What is expected:
The records below are to be returned exactly as written, minus their pictures.

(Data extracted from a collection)
----------

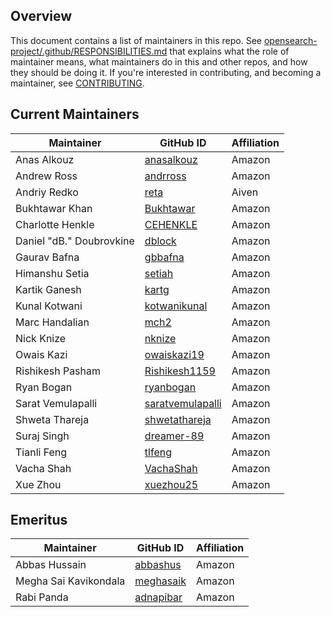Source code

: ## Overview

This document contains a list of maintainers in this repo. See [opensearch-project/.github/RESPONSIBILITIES.md](https://github.com/opensearch-project/.github/blob/main/RESPONSIBILITIES.md#maintainer-responsibilities) that explains what the role of maintainer means, what maintainers do in this and other repos, and how they should be doing it. If you're interested in contributing, and becoming a maintainer, see [CONTRIBUTING](CONTRIBUTING.md).

## Current Maintainers

| Maintainer               | GitHub ID                                               | Affiliation |
| ------------------------ | ------------------------------------------------------- | ----------- |
| Anas Alkouz              | [anasalkouz](https://github.com/anasalkouz)             | Amazon      |
| Andrew Ross              | [andrross](https://github.com/andrross)                 | Amazon      |
| Andriy Redko             | [reta](https://github.com/reta)                         | Aiven       |
| Bukhtawar Khan           | [Bukhtawar](https://github.com/Bukhtawar)               | Amazon      |
| Charlotte Henkle         | [CEHENKLE](https://github.com/CEHENKLE)                 | Amazon      |
| Daniel "dB." Doubrovkine | [dblock](https://github.com/dblock)                     | Amazon      |
| Gaurav Bafna             | [gbbafna](https://github.com/gbbafna)                   | Amazon      |
| Himanshu Setia           | [setiah](https://github.com/setiah)                     | Amazon      |
| Kartik Ganesh            | [kartg](https://github.com/kartg)                       | Amazon      |
| Kunal Kotwani            | [kotwanikunal](https://github.com/kotwanikunal)         | Amazon      |
| Marc Handalian           | [mch2](https://github.com/mch2)                         | Amazon      |
| Nick Knize               | [nknize](https://github.com/nknize)                     | Amazon      |
| Owais Kazi               | [owaiskazi19](https://github.com/owaiskazi19)           | Amazon      |
| Rishikesh Pasham         | [Rishikesh1159](https://github.com/Rishikesh1159)       | Amazon      |
| Ryan Bogan               | [ryanbogan](https://github.com/ryanbogan)               | Amazon      |
| Sarat Vemulapalli        | [saratvemulapalli](https://github.com/saratvemulapalli) | Amazon      |
| Shweta Thareja           | [shwetathareja](https://github.com/shwetathareja)       | Amazon      |
| Suraj Singh              | [dreamer-89](https://github.com/dreamer-89)             | Amazon      |
| Tianli Feng              | [tlfeng](https://github.com/tlfeng)                     | Amazon      |
| Vacha Shah               | [VachaShah](https://github.com/VachaShah)               | Amazon      |
| Xue Zhou                 | [xuezhou25](https://github.com/xuezhou25)               | Amazon      |

## Emeritus

| Maintainer              | GitHub ID                                   | Affiliation |
|-------------------------|---------------------------------------------| ----------- |
| Abbas Hussain           | [abbashus](https://github.com/abbashus)     | Amazon      |
| Megha Sai Kavikondala   | [meghasaik](https://github.com/meghasaik)   | Amazon      |
| Rabi Panda              | [adnapibar](https://github.com/adnapibar)   | Amazon      |
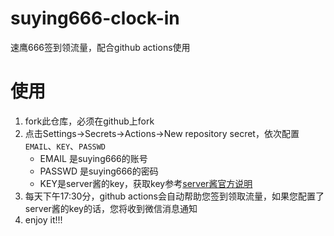 # suying666-clock-in

速鹰666签到领流量，配合github actions使用

# 使用
1. fork此仓库，必须在github上fork
2. 点击Settings->Secrets->Actions->New repository secret，依次配置`EMAIL`、`KEY`、`PASSWD`
    - EMAIL 是suying666的账号
    - PASSWD 是suying666的密码
    - KEY是server酱的key，获取key参考[server酱官方说明](http://sc.ftqq.com/3.version)
3. 每天下午17:30分，github actions会自动帮助您签到领取流量，如果您配置了server酱的key的话，您将收到微信消息通知
4. enjoy it!!!

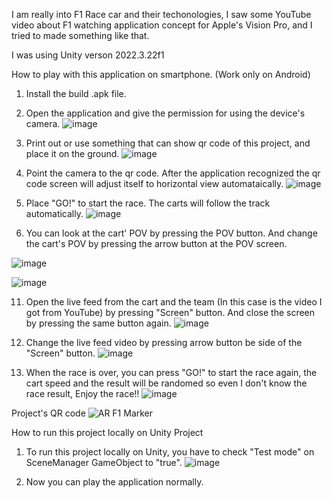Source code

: I am really into F1 Race car and their techonologies, I saw some YouTube video about F1 watching application concept for Apple's Vision Pro, and I tried to made something like that.

I was using Unity verson 2022.3.22f1

How to play with this application on smartphone. (Work only on Android)

1. Install the build .apk file.
2. Open the application and give the permission for using the device's camera.
   ![image](https://github.com/user-attachments/assets/a5cd606d-6987-4d6a-aae6-536f6626b95a)
   
4. Print out or use something that can show qr code of this project, and place it on the ground.
   ![image](https://github.com/user-attachments/assets/a2ca3257-07c7-4dec-98ef-d96267143b10)
   
6. Point the camera to the qr code. After the application recognized the qr code screen will adjust itself to horizontal view automataically.
   ![image](https://github.com/user-attachments/assets/1f7ae16f-07c6-4589-a9b4-4ddada7ed989)
   
8. Place "GO!" to start the race. The carts will follow the track automatically.
   ![image](https://github.com/user-attachments/assets/1a506c46-5481-4516-ab38-d52e53561680)
   
10. You can look at the cart' POV by pressing the POV button. And change the cart's POV by pressing the arrow button at the POV screen.
    
   ![image](https://github.com/user-attachments/assets/ace219a0-5842-40f5-ab6a-1fecf8b0a311)
   
   ![image](https://github.com/user-attachments/assets/c197cdd7-2407-4f56-bc74-dd74a7c351a7)
   
11. Open the live feed from the cart and the team (In this case is the video I got from YouTube) by pressing "Screen" button. And close the screen by pressing the same button again.
    ![image](https://github.com/user-attachments/assets/081c0fef-0bec-4e10-be35-4852132a6eb5)

12. Change the live feed video by pressing arrow button be side of the "Screen" button.
    ![image](https://github.com/user-attachments/assets/0865619e-d6e2-46af-a596-0e02f79a836f)

13. When the race is over, you can press "GO!" to start the race again, the cart speed and the result will be randomed so even I don't know the race result, Enjoy the race!!
    ![image](https://github.com/user-attachments/assets/5530bb1f-42e9-41ac-a04c-6f87bfbd202d)

Project's QR code
![AR F1 Marker](https://github.com/user-attachments/assets/ff978372-139b-4cc3-ab97-37b7ac854260)

How to run this project locally on Unity Project

1. To run this project locally on Unity, you have to check "Test mode" on SceneManager GameObject to "true".
   ![image](https://github.com/user-attachments/assets/5ec647a9-16dc-4da2-864d-929faca6c611)

2. Now you can play the application normally.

----------

Completed task:
Source code

: ## Overview

This document contains a list of maintainers in this repo. See [opensearch-project/.github/RESPONSIBILITIES.md](https://github.com/opensearch-project/.github/blob/main/RESPONSIBILITIES.md#maintainer-responsibilities) that explains what the role of maintainer means, what maintainers do in this and other repos, and how they should be doing it. If you're interested in contributing, and becoming a maintainer, see [CONTRIBUTING](CONTRIBUTING.md).

## Current Maintainers

| Maintainer               | GitHub ID                                               | Affiliation |
| ------------------------ | ------------------------------------------------------- | ----------- |
| Anas Alkouz              | [anasalkouz](https://github.com/anasalkouz)             | Amazon      |
| Andrew Ross              | [andrross](https://github.com/andrross)                 | Amazon      |
| Andriy Redko             | [reta](https://github.com/reta)                         | Aiven       |
| Bukhtawar Khan           | [Bukhtawar](https://github.com/Bukhtawar)               | Amazon      |
| Charlotte Henkle         | [CEHENKLE](https://github.com/CEHENKLE)                 | Amazon      |
| Daniel "dB." Doubrovkine | [dblock](https://github.com/dblock)                     | Amazon      |
| Gaurav Bafna             | [gbbafna](https://github.com/gbbafna)                   | Amazon      |
| Himanshu Setia           | [setiah](https://github.com/setiah)                     | Amazon      |
| Kartik Ganesh            | [kartg](https://github.com/kartg)                       | Amazon      |
| Kunal Kotwani            | [kotwanikunal](https://github.com/kotwanikunal)         | Amazon      |
| Marc Handalian           | [mch2](https://github.com/mch2)                         | Amazon      |
| Nick Knize               | [nknize](https://github.com/nknize)                     | Amazon      |
| Owais Kazi               | [owaiskazi19](https://github.com/owaiskazi19)           | Amazon      |
| Rishikesh Pasham         | [Rishikesh1159](https://github.com/Rishikesh1159)       | Amazon      |
| Ryan Bogan               | [ryanbogan](https://github.com/ryanbogan)               | Amazon      |
| Sarat Vemulapalli        | [saratvemulapalli](https://github.com/saratvemulapalli) | Amazon      |
| Shweta Thareja           | [shwetathareja](https://github.com/shwetathareja)       | Amazon      |
| Suraj Singh              | [dreamer-89](https://github.com/dreamer-89)             | Amazon      |
| Tianli Feng              | [tlfeng](https://github.com/tlfeng)                     | Amazon      |
| Vacha Shah               | [VachaShah](https://github.com/VachaShah)               | Amazon      |
| Xue Zhou                 | [xuezhou25](https://github.com/xuezhou25)               | Amazon      |

## Emeritus

| Maintainer              | GitHub ID                                   | Affiliation |
|-------------------------|---------------------------------------------| ----------- |
| Abbas Hussain           | [abbashus](https://github.com/abbashus)     | Amazon      |
| Megha Sai Kavikondala   | [meghasaik](https://github.com/meghasaik)   | Amazon      |
| Rabi Panda              | [adnapibar](https://github.com/adnapibar)   | Amazon      |
 # suying666-clock-in

速鹰666签到领流量，配合github actions使用

# 使用
1. fork此仓库，必须在github上fork
2. 点击Settings->Secrets->Actions->New repository secret，依次配置`EMAIL`、`KEY`、`PASSWD`
    - EMAIL 是suying666的账号
    - PASSWD 是suying666的密码
    - KEY是server酱的key，获取key参考[server酱官方说明](http://sc.ftqq.com/3.version)
3. 每天下午17:30分，github actions会自动帮助您签到领取流量，如果您配置了server酱的key的话，您将收到微信消息通知
4. enjoy it!!!

Source code

: I am really into F1 Race car and their techonologies, I saw some YouTube video about F1 watching application concept for Apple's Vision Pro, and I tried to made something like that.

I was using Unity verson 2022.3.22f1

How to play with this application on smartphone. (Work only on Android)

1. Install the build .apk file.
2. Open the application and give the permission for using the device's camera.
   ![image](https://github.com/user-attachments/assets/a5cd606d-6987-4d6a-aae6-536f6626b95a)
   
4. Print out or use something that can show qr code of this project, and place it on the ground.
   ![image](https://github.com/user-attachments/assets/a2ca3257-07c7-4dec-98ef-d96267143b10)
   
6. Point the camera to the qr code. After the application recognized the qr code screen will adjust itself to horizontal view automataically.
   ![image](https://github.com/user-attachments/assets/1f7ae16f-07c6-4589-a9b4-4ddada7ed989)
   
8. Place "GO!" to start the race. The carts will follow the track automatically.
   ![image](https://github.com/user-attachments/assets/1a506c46-5481-4516-ab38-d52e53561680)
   
10. You can look at the cart' POV by pressing the POV button. And change the cart's POV by pressing the arrow button at the POV screen.
    
   ![image](https://github.com/user-attachments/assets/ace219a0-5842-40f5-ab6a-1fecf8b0a311)
   
   ![image](https://github.com/user-attachments/assets/c197cdd7-2407-4f56-bc74-dd74a7c351a7)
   
11. Open the live feed from the cart and the team (In this case is the video I got from YouTube) by pressing "Screen" button. And close the screen by pressing the same button again.
    ![image](https://github.com/user-attachments/assets/081c0fef-0bec-4e10-be35-4852132a6eb5)

12. Change the live feed video by pressing arrow button be side of the "Screen" button.
    ![image](https://github.com/user-attachments/assets/0865619e-d6e2-46af-a596-0e02f79a836f)

13. When the race is over, you can press "GO!" to start the race again, the cart speed and the result will be randomed so even I don't know the race result, Enjoy the race!!
    ![image](https://github.com/user-attachments/assets/5530bb1f-42e9-41ac-a04c-6f87bfbd202d)

Project's QR code
![AR F1 Marker](https://github.com/user-attachments/assets/ff978372-139b-4cc3-ab97-37b7ac854260)

How to run this project locally on Unity Project

1. To run this project locally on Unity, you have to check "Test mode" on SceneManager GameObject to "true".
   ![image](https://github.com/user-attachments/assets/5ec647a9-16dc-4da2-864d-929faca6c611)

2. Now you can play the application normally.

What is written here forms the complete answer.